• EXERCISE DIRECTIONS:
Filter these entries so that only lines with the word "Integration" remain.

• PROVIDED DATA:
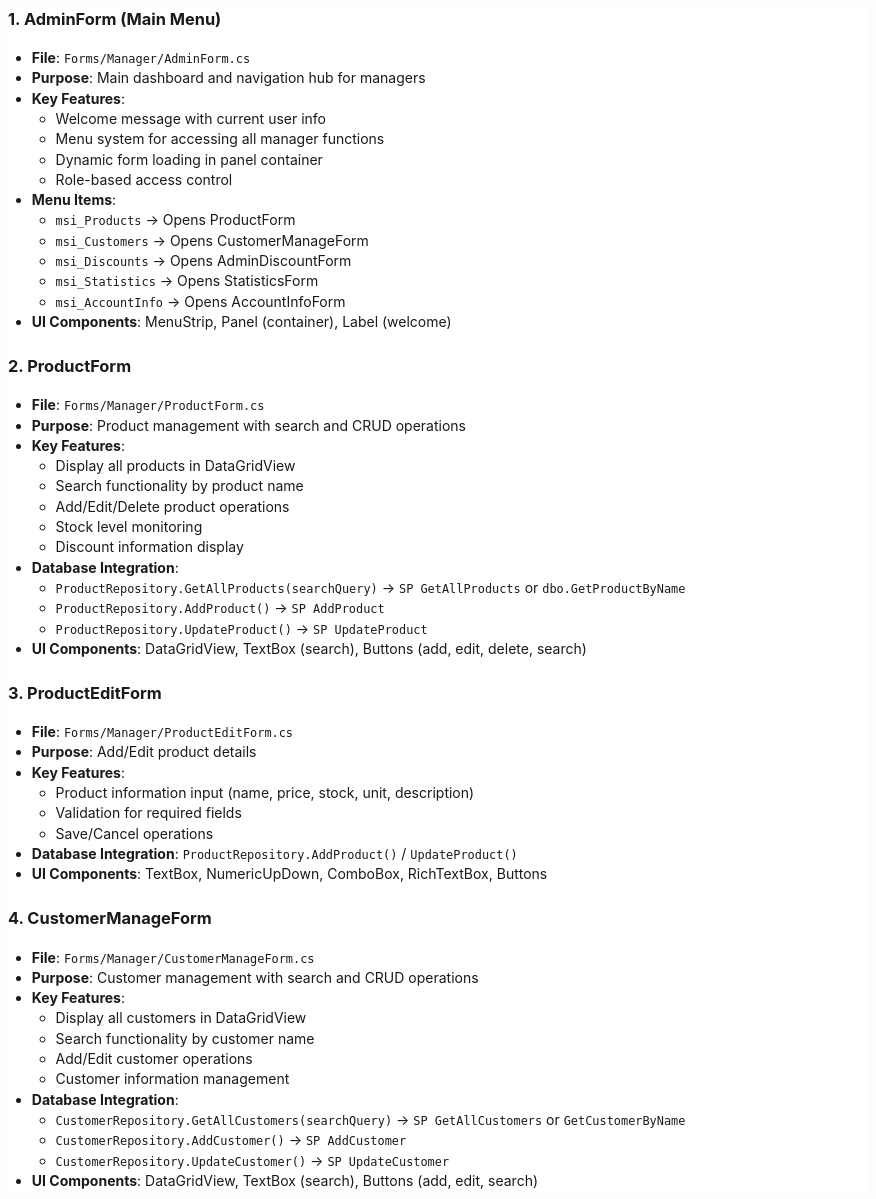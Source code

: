 ### 1. **AdminForm** (Main Menu)
- **File**: `Forms/Manager/AdminForm.cs`
- **Purpose**: Main dashboard and navigation hub for managers
- **Key Features**:
  - Welcome message with current user info
  - Menu system for accessing all manager functions
  - Dynamic form loading in panel container
  - Role-based access control
- **Menu Items**:
  - `msi_Products` → Opens ProductForm
  - `msi_Customers` → Opens CustomerManageForm
  - `msi_Discounts` → Opens AdminDiscountForm
  - `msi_Statistics` → Opens StatisticsForm
  - `msi_AccountInfo` → Opens AccountInfoForm
- **UI Components**: MenuStrip, Panel (container), Label (welcome)

### 2. **ProductForm**
- **File**: `Forms/Manager/ProductForm.cs`
- **Purpose**: Product management with search and CRUD operations
- **Key Features**:
  - Display all products in DataGridView
  - Search functionality by product name
  - Add/Edit/Delete product operations
  - Stock level monitoring
  - Discount information display
- **Database Integration**: 
  - `ProductRepository.GetAllProducts(searchQuery)` → `SP GetAllProducts` or `dbo.GetProductByName`
  - `ProductRepository.AddProduct()` → `SP AddProduct`
  - `ProductRepository.UpdateProduct()` → `SP UpdateProduct`
- **UI Components**: DataGridView, TextBox (search), Buttons (add, edit, delete, search)

### 3. **ProductEditForm**
- **File**: `Forms/Manager/ProductEditForm.cs`
- **Purpose**: Add/Edit product details
- **Key Features**:
  - Product information input (name, price, stock, unit, description)
  - Validation for required fields
  - Save/Cancel operations
- **Database Integration**: `ProductRepository.AddProduct()` / `UpdateProduct()`
- **UI Components**: TextBox, NumericUpDown, ComboBox, RichTextBox, Buttons

### 4. **CustomerManageForm**
- **File**: `Forms/Manager/CustomerManageForm.cs`
- **Purpose**: Customer management with search and CRUD operations
- **Key Features**:
  - Display all customers in DataGridView
  - Search functionality by customer name
  - Add/Edit customer operations
  - Customer information management
- **Database Integration**:
  - `CustomerRepository.GetAllCustomers(searchQuery)` → `SP GetAllCustomers` or `GetCustomerByName`
  - `CustomerRepository.AddCustomer()` → `SP AddCustomer`
  - `CustomerRepository.UpdateCustomer()` → `SP UpdateCustomer`
- **UI Components**: DataGridView, TextBox (search), Buttons (add, edit, search)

• SOLVED PROBLEM:
- **Database Integration**: 
- **Database Integration**: `ProductRepository.AddProduct()` / `UpdateProduct()`
- **Database Integration**:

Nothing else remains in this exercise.